Print On-Demand products don’t behave like cartons—and automation systems that overlook them will end up with material handling problems. At StreamTech, we design fulfillment automation that accounts for the realities of these “non-standard” products – from day one.
From flat mailers that slip beneath sensors to canvases that extend beyond traditional conveyor widths, our focus is on building systems that keep every product moving smoothly and accurately, to deliver the ROI you are looking for.
Why Flat Items Can’t Be an Afterthought
Flat items (posters, envelopes, prints, and photographs) look simple but create more problems than many operators expect.
Challenges:
- Flats ride beneath traditional photoeye sensors built into conveyor rails, causing missed detections.
- Inline scales need to be sensitive enough to register such lightweight products.
- No vertical dimension exists to capture – so a dimensioner may not be needed, if you already know your L x W.
- Flats will need a top scanner for the LPN. But watch out because if the shipping label covers the LPN, downstream scan verification is lost.

Solutions to consider:
- Between-the-roller mounted photoeyes that are either set at an angle, or positioned to scan vertically to see any item passing through.
- Specialized lightweight scales ensure flats are detected and weighed reliably.
- Overhead LPN scanning before label application, with flats aligned consistently and labeler positioned to avoid covering the LPN.
- Slim, sturdy mailers that prevent creasing.
- Workflow design that batches similar-size items to keep processes efficient.
The takeaway: without specialized detection, weighing, and scanning, flats become a weak link. With the right design, they flow as smoothly as cartons.
Long, Heavy Prints and the Limits of Single Scales
Oversized prints and canvases are fragile, irregular, and often larger than what standard conveyors and scales can handle.
Key engineering considerations:
- Sometimes large canvases may be too big for traditional accumulation conveyor widths. We can work around this by designing the conveyor to be rollers-high, without rails so that if necessary, oversized canvases can hand over the edge (some).

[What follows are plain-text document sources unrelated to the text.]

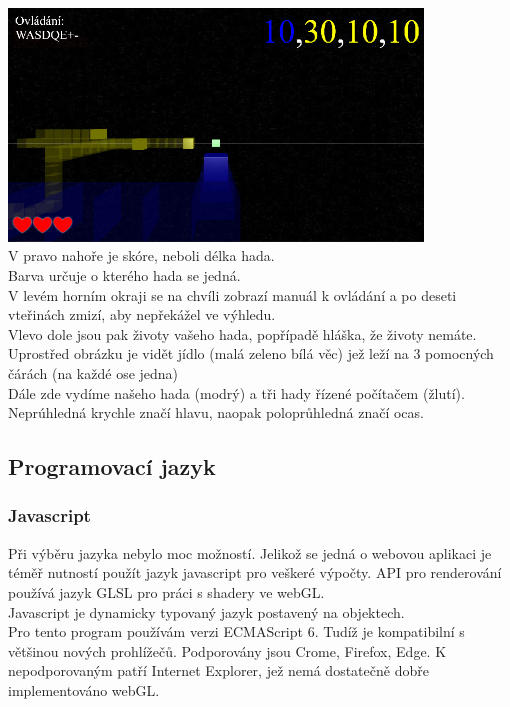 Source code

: \documentclass[a4paper,titlepage]{article}
\begin{document}
		\includegraphics[width=11cm]{screen.jpg}
		\\		
		V pravo nahoře je skóre, neboli délka hada.\\
		Barva určuje o kterého hada se jedná.\\
		V levém horním okraji se na chvíli zobrazí manuál k ovládání a
		po deseti vteřinách zmizí, aby nepřekážel ve výhledu.\\
		Vlevo dole jsou pak životy vašeho hada, popřípadě hláška, že životy nemáte.\\
		Uprostřed obrázku je vidět jídlo (malá zeleno bílá věc) jež leží na 3 pomocných čárách
		(na každé ose jedna)\\
		Dále zde vydíme našeho hada (modrý) a tři hady řízené počítačem (žlutí).
		Neprúhledná krychle značí hlavu, naopak poloprůhledná značí ocas.
		
				
		
	\subsection{Programovací jazyk}
	\subsubsection{Javascript\cite{JavaScript-wikipedie}}
		Při výběru jazyka nebylo moc možností. Jelikož se jedná o webovou
		aplikaci je téměř nutností použít jazyk javascript pro veškeré výpočty.
		API pro renderování používá jazyk GLSL pro práci s shadery ve webGL.\\
		Javascript je dynamicky typovaný jazyk postavený na objektech.\\
		Pro tento program používám verzi ECMAScript 6.
		Tudíž je kompatibilní s většinou nových prohlížečů.
		Podporovány jsou Crome, Firefox, Edge.
		K nepodporovaným patří Internet Explorer, jež nemá dostatečně dobře implementováno webGL\cite{webGL}.
\end{document}
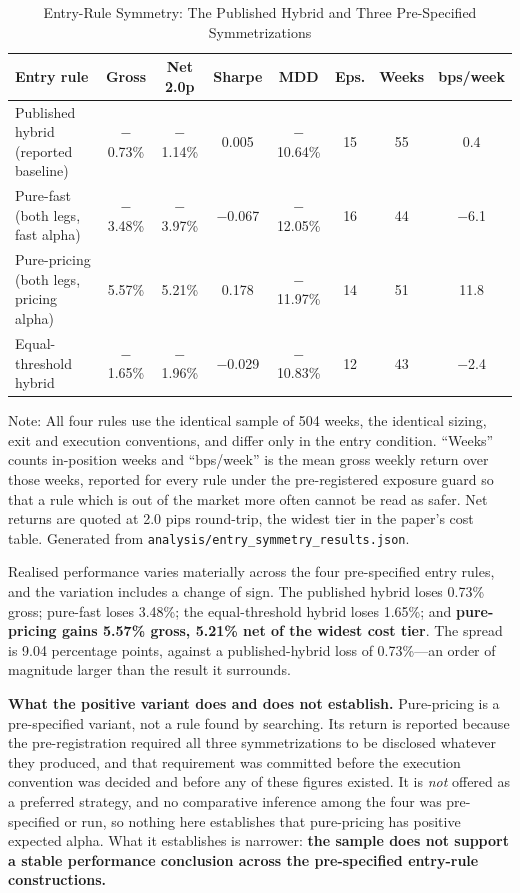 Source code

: \documentclass[11pt]{article}
\begin{document}
\begin{table}[H]
\centering
\caption{Entry-Rule Symmetry: The Published Hybrid and Three Pre-Specified Symmetrizations}
\label{tab:entrysymmetry}
\footnotesize
\begin{tabular}{@{}lccccccc@{}}
\toprule
Entry rule & Gross & Net 2.0p & Sharpe & MDD & Eps. & Weeks & bps/week \\
\midrule
Published hybrid (reported baseline) & $-$0.73\% & $-$1.14\% & 0.005 & $-$10.64\% & 15 & 55 & 0.4 \\
Pure-fast (both legs, fast alpha) & $-$3.48\% & $-$3.97\% & $-$0.067 & $-$12.05\% & 16 & 44 & $-$6.1 \\
Pure-pricing (both legs, pricing alpha) & 5.57\% & 5.21\% & 0.178 & $-$11.97\% & 14 & 51 & 11.8 \\
Equal-threshold hybrid & $-$1.65\% & $-$1.96\% & $-$0.029 & $-$10.83\% & 12 & 43 & $-$2.4 \\
\bottomrule
\end{tabular}
\par\vspace{0.3em}
\parbox{\linewidth}{\footnotesize Note: All four rules use the identical sample of 504 weeks, the identical sizing, exit and execution conventions, and differ only in the entry condition. ``Weeks'' counts in-position weeks and ``bps/week'' is the mean gross weekly return over those weeks, reported for every rule under the pre-registered exposure guard so that a rule which is out of the market more often cannot be read as safer. Net returns are quoted at 2.0 pips round-trip, the widest tier in the paper's cost table. Generated from \texttt{analysis/entry\_symmetry\_results.json}.}
\end{table}

Realised performance varies materially across the four pre-specified entry rules, and the variation includes a change of sign. The published hybrid loses 0.73\% gross; pure-fast loses 3.48\%; the equal-threshold hybrid loses 1.65\%; and \textbf{pure-pricing gains 5.57\% gross, 5.21\% net of the widest cost tier}. The spread is 9.04 percentage points, against a published-hybrid loss of 0.73\%---an order of magnitude larger than the result it surrounds.

\textbf{What the positive variant does and does not establish.} Pure-pricing is a pre-specified variant, not a rule found by searching. Its return is reported because the pre-registration required all three symmetrizations to be disclosed whatever they produced, and that requirement was committed before the execution convention was decided and before any of these figures existed. It is \emph{not} offered as a preferred strategy, and no comparative inference among the four was pre-specified or run, so nothing here establishes that pure-pricing has positive expected alpha. What it establishes is narrower: \textbf{the sample does not support a stable performance conclusion across the pre-specified entry-rule constructions.}
\end{document}

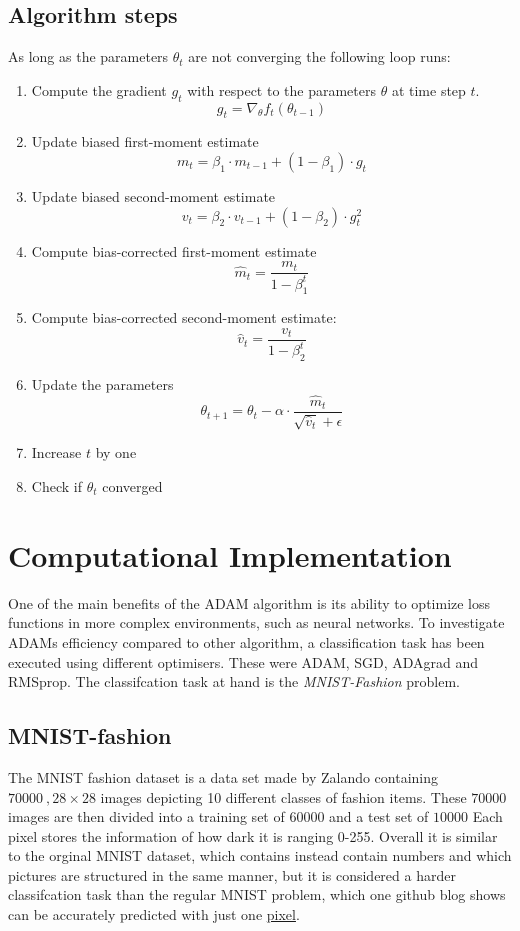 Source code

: \documentclass[oneside]{article}
\begin{document}
\subsection{Algorithm steps}
As long as the parameters $\theta_t$ are not converging the following loop runs:
\begin{enumerate}
    \item Compute the gradient \(g_t\) with respect to the parameters \(\theta\) at time step \(t\).\\
    $$g_t= \nabla_{\theta} f_t(\theta_{t-1})$$
    \item Update biased first-moment estimate
    $$m_t = \beta_1 \cdot m_{t-1} + (1 - \beta_1) \cdot g_t$$
    \item Update biased second-moment estimate
    $$v_t = \beta_2 \cdot v_{t-1} + (1 - \beta_2) \cdot g_t^2$$
    \item Compute bias-corrected first-moment estimate
    $$\hat{m}_t = \frac{m_t}{1 - \beta_1^t}$$
    \item Compute bias-corrected second-moment estimate: 
    $$\hat{v}_t = \frac{v_t}{1 - \beta_2^t}$$
    \item Update the parameters
    $$\theta_{t+1} = \theta_t - \alpha \cdot \frac{\hat{m}_t}{\sqrt{\hat{v}_t} + \epsilon}$$
    \item Increase $t$ by one
    \item Check if $\theta_t$ converged
\end{enumerate}




\section{Computational Implementation}
One of the main benefits of the ADAM algorithm is its ability to optimize loss functions in more complex environments, such as neural networks. To investigate ADAMs efficiency compared to other algorithm, a classification task has been executed using different optimisers. These were ADAM, SGD, ADAgrad and RMSprop. The classifcation task at hand is the \textit{MNIST-Fashion} problem. 

\subsection{MNIST-fashion}

The MNIST fashion dataset is a data set made by Zalando containing $70 000 \ ,28 \times 28$ images depicting 10 different classes of fashion items. These $70 000$ images are then divided into a training set of $60000$ and a test set of $10000$
Each pixel stores the information of how dark it is ranging 0-255. Overall it is similar to the orginal MNIST dataset, which contains instead contain numbers and which pictures are structured in the same manner, but it is considered a harder classifcation task than the regular MNIST problem, which one  github blog shows can be accurately predicted with just one \hyperlink{https://gist.github.com/dgrtwo/aaef94ecc6a60cd50322c0054cc04478}{pixel}. 
\end{document}
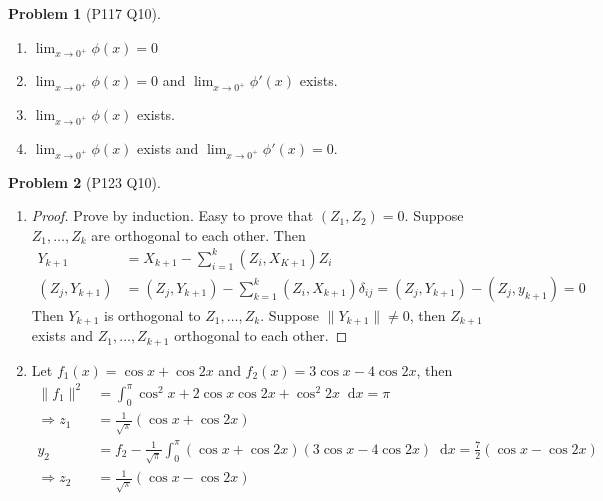 \documentclass[twoside,11pt]{article}
\renewcommand*\d{\mathop{}\!\mathrm{d}}
\theoremstyle{definition}
\newtheorem{problem}{Problem}
\theoremstyle{remark}
\begin{document}
\begin{problem}[P117 Q10]\
\begin{enumerate}[label=(\alph*)]
\item $\lim_{x\rightarrow 0^+} \phi(x) = 0$

\item $\lim_{x\rightarrow 0^+} \phi(x) = 0$ and $\lim_{x\rightarrow 0^+}\phi'(x)$ exists.

\item $\lim_{x\rightarrow 0^+} \phi(x)$ exists.

\item $\lim_{x\rightarrow 0^+} \phi(x)$ exists and $\lim_{x\rightarrow 0^+}\phi'(x)=0$.


\end{enumerate}
\end{problem}


\begin{problem}[P123 Q10]\
\begin{enumerate}[label=(\alph*)]
\item \begin{proof}
Prove by induction.
Easy to prove that $(Z_1, Z_2)=0$.
Suppose $Z_1,\dots,Z_k$ are orthogonal to each other.
Then 
\begin{align*}
    Y_{k+1} &= X_{k+1} - \sum_{i=1}^k (Z_i, X_{K+1})Z_i\\
    (Z_j, Y_{k+1}) &= (Z_j, Y_{k+1}) - \sum_{k=1}^k (Z_i, X_{k+1})\delta_{ij}
    = (Z_j, Y_{k+1}) - (Z_j, y_{k+1}) = 0
\end{align*}
Then $Y_{k+1}$ is orthogonal to $Z_1,\dots,Z_k$.
Suppose $\|Y_{k+1}\|\neq 0$, then $Z_{k+1}$ exists and
$Z_1,\dots,Z_{k+1}$ orthogonal to each other.
\end{proof}

\item Let $f_1(x) = \cos x + \cos 2x$ and $f_2(x) = 3\cos x - 4\cos 2x$, then
\begin{align*}
    \|f_1\|^2 &= 
    \int_0^\pi \cos^2 x + 2\cos x\cos 2x + \cos^2 2x\d x
    = \pi\\
    \Rightarrow z_1 &= \frac{1}{\sqrt{\pi}}(\cos x + \cos 2x)\\
    y_2 &= f_2 - \frac{1}{\sqrt{\pi}}\int_0^\pi 
    (\cos x + \cos 2x)(3\cos x - 4\cos 2x)\d x
    = \frac{7}{2}(\cos x - \cos 2x)\\
    \Rightarrow z_2 &= \frac{1}{\sqrt{\pi}}(\cos x - \cos 2x)
\end{align*}

\end{enumerate}
\end{problem}
\end{document}
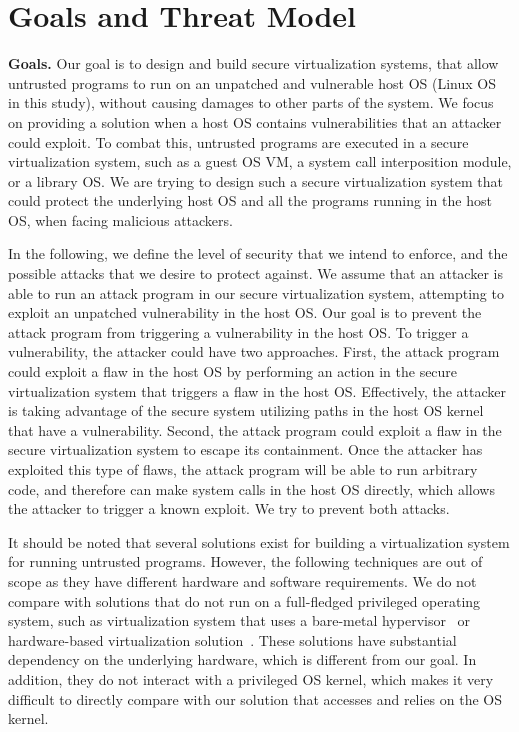 \section{Goals and Threat Model}
\label{sec.motivation-and-background}

\textbf{Goals.}
Our goal is to design and build secure virtualization systems, that allow untrusted programs to run 
on an unpatched and vulnerable host OS (Linux OS in this study), without causing damages to other parts of the system. 
We focus on providing a solution when a host OS contains vulnerabilities
that an attacker could exploit. To combat this, untrusted programs are executed in a secure virtualization system, 
such as a guest OS VM, a system call interposition module, or a library OS. We are trying to design such a secure virtualization system 
that could protect the underlying host OS and all the programs running in the host OS, when facing malicious attackers. 

In the following, we define the level of security that we intend to enforce, and the possible attacks that we desire to protect against. 
We assume that an attacker is able to run an attack program in our secure virtualization system, attempting to
exploit an unpatched vulnerability in the host OS. Our goal is to prevent the attack program from  
triggering a vulnerability in the host OS. 
To trigger a vulnerability, the attacker could have two approaches. 
First, the attack program could exploit a flaw in the host OS by 
performing an action in the secure virtualization system that triggers a flaw in
the host OS. Effectively, the attacker is taking advantage of the secure 
system utilizing paths in the host OS kernel that have a vulnerability.
Second, the attack program could exploit a flaw in the secure virtualization system to 
escape its containment.  
Once the attacker has exploited this type of flaws, the
attack program will be able to run arbitrary code, and therefore 
can make system calls in the host OS directly, which allows
the attacker to trigger a known exploit. We try to prevent both attacks.

It should be noted that several solutions exist for building a virtualization system for running untrusted programs. 
However, the following techniques are out of scope as they have different hardware and software requirements.  
We do not compare with solutions that do not run on a full-fledged 
privileged operating system, such as virtualization system that uses a 
bare-metal hypervisor~\cite{Xen-03} or hardware-based virtualization 
solution~\cite{IntelVT}. These solutions have substantial dependency on the underlying hardware, which is  
different from our goal. In addition, they do not interact with a privileged OS kernel, which makes it very difficult 
to directly compare with our solution that accesses and relies on the OS kernel. 

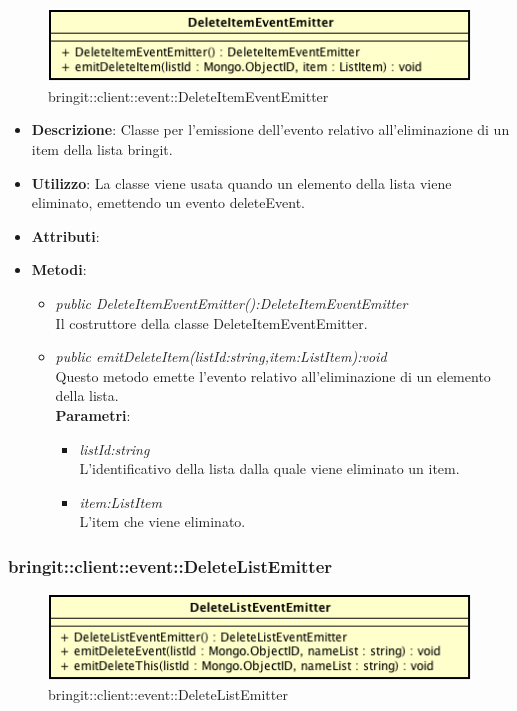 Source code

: \label{bringit::client::event::DeleteItemEventEmitter}
\begin{figure}[H]
	\centering
	\includegraphics[scale=0.5]{Sezioni/SottosezioniST/img/app/DeleteItemEventEmitter.png}
	\caption{bringit::client::event::DeleteItemEventEmitter}
\end{figure}

\begin{itemize}
\item \textbf{Descrizione}: Classe per l'emissione dell'evento relativo all'eliminazione di un item della lista bringit.
\item \textbf{Utilizzo}: La classe viene usata quando un elemento della lista viene eliminato, emettendo un evento deleteEvent.
\item \textbf{Attributi}: 
\item \textbf{Metodi}:
	\begin{itemize}
	\item \textit{public DeleteItemEventEmitter():DeleteItemEventEmitter}\\
	Il costruttore della classe DeleteItemEventEmitter. 
	\item \textit{public emitDeleteItem(listId:string,item:ListItem):void}\\
	Questo metodo emette l'evento relativo all'eliminazione di un elemento della lista.
					\\ \textbf{Parametri}: \begin{itemize}
			\item \textit{listId:string}\\
			L'identificativo della lista dalla quale viene eliminato un item.
			\item \textit{item:ListItem}\\
			L'item che viene eliminato.
					\end{itemize}
	\end{itemize}
\end{itemize}


\subsubsection{bringit::client::event::DeleteListEmitter}

\label{bringit::client::event::DeleteListEmitter}
\begin{figure}[H]
	\centering
	\includegraphics[scale=0.5]{Sezioni/SottosezioniST/img/app/DeleteListEmitter.png}
	\caption{bringit::client::event::DeleteListEmitter}
\end{figure}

- Light curtain dimensioners capture length and width when overhead dimensioners can’t span the full field of view.
- Multi-scale setups—either in series for length or side-by-side as multi-belt scales—ensure accurate weight capture across the product’s footprint.
- Packaging with reinforced corners and cushioning reduces risk in transit, while carrier selection should favor those experienced with large-format items.
- Creative scanning may be required if the LPNs are inside the box. We can develop a system to label the flap with the box open if necessary.
The takeaway: while traditional e-commerce may see oversized products as a very small share of the order profile, print on demand companies may see canvases as their primary order volume. Meaning we have to consider proper weighing, dimensioning, and packaging to design the system around their order profile.
The Unique Challenge of Blankets and Textiles
Textiles such as custom blankets are among the fastest-growing print on-demand items—and among the hardest to automate. Their irregular shapes and bulk create multiple hurdles:
- Shrink wrapping: must secure the product without damaging it.
- Packslip scanning: documents placed inside wrapping much remain visible and scannable.
- Label application: uneven surfaces require adaptable print-and-apply systems.

Integrated workflows that handle wrapping, scanning, and labeling together prevent textiles from slowing down an otherwise smooth operation.
Bagged Items: Verification Disappears
Opaque baggers are efficient for certain SKUs but create a verification gap.
Here’s how it typically plays out:
- The LPN is scanned upstream.
- A shipping label is created an applied.
- Once sealed inside the opaque bag, the product can no longer be re-verified downstream—the identifier is hidden beneath the bag.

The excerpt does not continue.